À Donetsk, l’incertitude règne. La ville, entièrement russophone, qui a massivement voté en 2014 son rattachement à la Russie, attend aujourd’hui patiemment son sort, qui se décide entre Moscou et Washington. La Russie, éprouvée par les sanctions et cherchant à renouer avec l’Occident, s’est dit prête à réduire son soutien à la région rebelle. Donetsk, qui continue d’être frappée par l’armée ukrainienne, n’imagine pas revenir dans le giron de Kiev. La journaliste russe Tatiana Chabaïeva s’est rendue dans la ville assiégée, à la rencontre de ses habitants. Reportage.

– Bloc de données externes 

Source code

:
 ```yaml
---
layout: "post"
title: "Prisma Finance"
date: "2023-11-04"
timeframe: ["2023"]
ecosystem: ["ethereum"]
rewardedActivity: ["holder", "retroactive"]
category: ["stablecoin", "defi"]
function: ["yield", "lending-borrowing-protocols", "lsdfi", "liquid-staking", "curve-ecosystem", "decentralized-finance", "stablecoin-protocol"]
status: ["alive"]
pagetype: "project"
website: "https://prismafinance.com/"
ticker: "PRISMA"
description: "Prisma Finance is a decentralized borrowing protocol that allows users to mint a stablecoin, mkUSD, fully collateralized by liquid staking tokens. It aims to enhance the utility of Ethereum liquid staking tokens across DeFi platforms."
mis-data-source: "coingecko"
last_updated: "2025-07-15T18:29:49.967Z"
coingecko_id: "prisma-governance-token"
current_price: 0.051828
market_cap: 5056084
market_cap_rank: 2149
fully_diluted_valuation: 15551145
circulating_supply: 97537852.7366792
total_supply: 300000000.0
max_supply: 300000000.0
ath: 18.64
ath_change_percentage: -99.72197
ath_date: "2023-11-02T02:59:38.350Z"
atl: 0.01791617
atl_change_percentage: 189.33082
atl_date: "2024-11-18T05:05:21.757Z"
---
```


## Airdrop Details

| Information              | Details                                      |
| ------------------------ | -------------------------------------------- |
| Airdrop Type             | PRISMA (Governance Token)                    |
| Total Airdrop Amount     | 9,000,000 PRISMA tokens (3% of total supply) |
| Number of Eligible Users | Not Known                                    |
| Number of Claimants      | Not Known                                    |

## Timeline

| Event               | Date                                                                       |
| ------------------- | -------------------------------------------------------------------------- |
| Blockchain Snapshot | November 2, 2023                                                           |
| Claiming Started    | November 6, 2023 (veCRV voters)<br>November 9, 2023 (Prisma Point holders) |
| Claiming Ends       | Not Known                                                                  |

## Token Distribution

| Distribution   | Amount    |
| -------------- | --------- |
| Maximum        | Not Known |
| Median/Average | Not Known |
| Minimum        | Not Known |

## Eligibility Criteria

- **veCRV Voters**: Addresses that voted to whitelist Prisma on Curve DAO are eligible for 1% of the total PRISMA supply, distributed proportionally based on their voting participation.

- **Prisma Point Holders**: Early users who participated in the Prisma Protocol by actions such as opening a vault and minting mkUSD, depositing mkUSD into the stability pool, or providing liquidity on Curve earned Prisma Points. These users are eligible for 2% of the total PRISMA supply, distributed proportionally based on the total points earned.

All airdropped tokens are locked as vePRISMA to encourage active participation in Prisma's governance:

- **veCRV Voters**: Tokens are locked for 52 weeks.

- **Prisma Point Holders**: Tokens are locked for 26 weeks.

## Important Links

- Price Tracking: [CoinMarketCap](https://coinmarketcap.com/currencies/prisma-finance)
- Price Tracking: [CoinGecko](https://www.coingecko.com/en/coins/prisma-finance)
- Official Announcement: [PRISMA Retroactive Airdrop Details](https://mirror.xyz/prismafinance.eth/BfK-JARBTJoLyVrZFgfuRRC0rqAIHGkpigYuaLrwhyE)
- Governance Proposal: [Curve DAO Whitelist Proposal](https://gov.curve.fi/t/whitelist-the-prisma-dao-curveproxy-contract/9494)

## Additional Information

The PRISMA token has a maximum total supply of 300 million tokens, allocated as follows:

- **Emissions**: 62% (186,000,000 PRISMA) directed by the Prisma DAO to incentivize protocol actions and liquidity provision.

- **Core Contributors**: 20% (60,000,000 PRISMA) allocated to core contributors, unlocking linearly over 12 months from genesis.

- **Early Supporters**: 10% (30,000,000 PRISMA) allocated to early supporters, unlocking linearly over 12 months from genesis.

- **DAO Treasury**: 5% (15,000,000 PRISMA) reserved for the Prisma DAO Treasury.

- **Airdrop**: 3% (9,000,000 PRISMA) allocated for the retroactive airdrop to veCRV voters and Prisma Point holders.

Centre-ville de Donetsk en décembre 2015. Crédits : Mikhail Sokolov/TASS

Centre-ville de Donetsk en décembre 2015. Crédits : Mikhail Sokolov/TASS

Il fait froid, le jour où j’arrive à Donetsk. Alors que la température oscille entre -20 et -16°C, les appuis de fenêtres sont recouverts de glace ; les chauffages ne sont pas assez chauds pour la faire fondre. À première vue, la ville a l’air tout à fait ordinaire. Les théâtres et les musées sont ouverts. Des gens se promènent, dont beaucoup de jeunes femmes avec des enfants. Les rues sont propres, la place Lénine est décorée d’un grand sapin de Noël. On n’entend aucune détonation.

Au cours des six jours que je vais passer dans la ville, je n’aurai pas beaucoup d’efforts à faire pour avoir l’impression que tout va bien. Donetsk fait tout pour reprendre son aplomb, sauver les apparences. Et elle s’en sort assez bien : les gens d’ici n’ont pas l’habitude de se plaindre.

Des gens et des livres

À la bibliothèque régionale pour enfants Kirov, un bâtiment très beau mais froid, malgré le chauffage, nous rencontrons la directrice, Valentina Viazova. Elle nous assure que l’établissement ne manque de rien en matière littéraire – si ce n’est d’ouvrages contemporains. Elle souligne qu’aucune des bibliothèques pour enfants de la république populaire de Donetsk (RPD) n’a fermé, malgré toutes les difficultés, précisant, non sans une pointe de fierté : « 60 % de nos livres sont en russe. »

Imaginez : la principale bibliothèque pour enfants d’une ville entièrement russophone, et à peine plus de la moitié des ouvrages en russe ?! Incroyable, non ? Et pourtant, cela n’a rien d’étonnant, sachant que, pendant un quart de siècle, la bibliothèque a été fournie en littérature ukrainienne uniquement. On constate la même chose à Sébastopol, aussi totalement russophone. C’est quoi, l’ukrainisation ? Eh bien, c’est précisément ça.

Au bout d’une demi-heure de discussion, plus à l’aise, Valentina Viazova se permet un regret : « Nos retraites sont d’à peine 2 100 roubles [24,5 euros au 27/01/16, ndlr] alors que les prix ont bondi. Rien que le sucre coûte trois fois plus cher… »

Crédits : libkirova.ru/

Valentina Viazova devant la bibliothèque. Crédits : libkirova.ru

La directrice de la bibliothèque préfère ne pas parler de l’avenir du Donbass : « Avant, nous débattions encore de qui soutenait qui, mais, désormais, la vie se résume à essayer de ne pas se faire tirer dessus. » Le célèbre proverbe Pourvu qu’il n’y ait pas la guerre… revient sans cesse dans ses propos. Pourtant, quand j’évoque l’« option transnistrienne » [1], elle assène un : « Ce serait terrible ! »

– Pourquoi donc ?
– Parce qu’on n’y comprend rien.

J’entendrai maintes fois encore des réactions similaires, de ce serait terrible à ce serait fâcheux : l’« option transnistrienne ne séduit manifestement personne à Donetsk. « Il m’arrive d’aller à Kiev, confie la directrice. J’y ai des collègues. Avant, ils suivaient la situation de près, mais maintenant… » Maintenant, quoi ? « Ils pensent que nous sommes otages de la situation », répond-elle doucement.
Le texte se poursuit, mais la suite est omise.